It seemed I was ahead of the curve, when twelve years ago I wrote for a parenting magazine, about the harmfulness of plastics – in the microwave, holding our water and covering our lunchmeat. I followed that up with articles about hormones in the milk and meat that we feed our children. Nowadays this knowledge seems to be much more mainstream. So is a general understanding that a highly caloric diet, too much saturated fat and too much sugar might do us in. Add to that the increasing focus on using less energy and being greener and it really seems like we, as a nation, have come a long way.

Not so fast.

At the same time that we’ve had these epiphanies, a general degradation of the world and its resources has continued. There are now more people on this earth, and still major inefficiencies that make it seem impossible for us to catch up. We have replaced the malaise of the 70s that the Cold War would end poorly with pessimism that the world’s resources will be irreparably diminished by the time our kids’ kids have kids.

The good news is, scientists are figuring out how we can live to 100, so we may have more time to fix things. There are many companies doing their part. We review some who focus on sustainability in the Boomers – Lifestyle section, and those that relate to the needs of our kids and grandkids in the Progeny – Cool Stuff section. We are thrilled about companies like Hazelnut Kids whose goal is to “provide parents with safe, chemical-free, natural, organic, and earth-friendly quality toy choices,” and the Happy Green Bee, provider of an all-organic clothing line created exclusively for kids. Roxanne Quimby has been doing her part for quite some time. She started Happy Green Bee after selling Burt’s Bees, which she had co-founded. The fact that these types of companies didn’t even exist when most of us had children, and now do, is encouraging.

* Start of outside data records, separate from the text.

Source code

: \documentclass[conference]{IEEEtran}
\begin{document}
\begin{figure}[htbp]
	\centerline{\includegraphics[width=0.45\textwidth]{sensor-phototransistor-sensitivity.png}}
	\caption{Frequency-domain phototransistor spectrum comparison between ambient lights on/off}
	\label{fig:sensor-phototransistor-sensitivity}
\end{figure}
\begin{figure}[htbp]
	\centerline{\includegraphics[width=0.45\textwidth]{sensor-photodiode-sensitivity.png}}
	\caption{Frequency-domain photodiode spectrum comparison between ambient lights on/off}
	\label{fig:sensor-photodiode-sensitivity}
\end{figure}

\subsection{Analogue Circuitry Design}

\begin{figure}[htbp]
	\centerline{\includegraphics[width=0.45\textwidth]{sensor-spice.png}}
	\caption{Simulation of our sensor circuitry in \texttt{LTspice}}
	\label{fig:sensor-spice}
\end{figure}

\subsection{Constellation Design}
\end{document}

There is less need to worry about BPH in plastics that kids and grandkids use. The awareness of the dangers has prompted companies like Eco Toy Town to produce baby products such as BPA-free silicone orthodontic pacifiers, cornstarch and organic teething bears, frogs, and lions – oh my. Yes, we are on the right track with the products we use, and hopefully in how we encourage younger people to nourish themselves.

In an upcoming blog we will discuss nutrition, the strides made and the constantly changing maze to wind through and figure out if we should drink no wine or only red wine, drink coffee or no coffee, take lots of vitamin D and less C, and constantly yo yo back and forth between studies that debunk the previous study we believed was the final answer.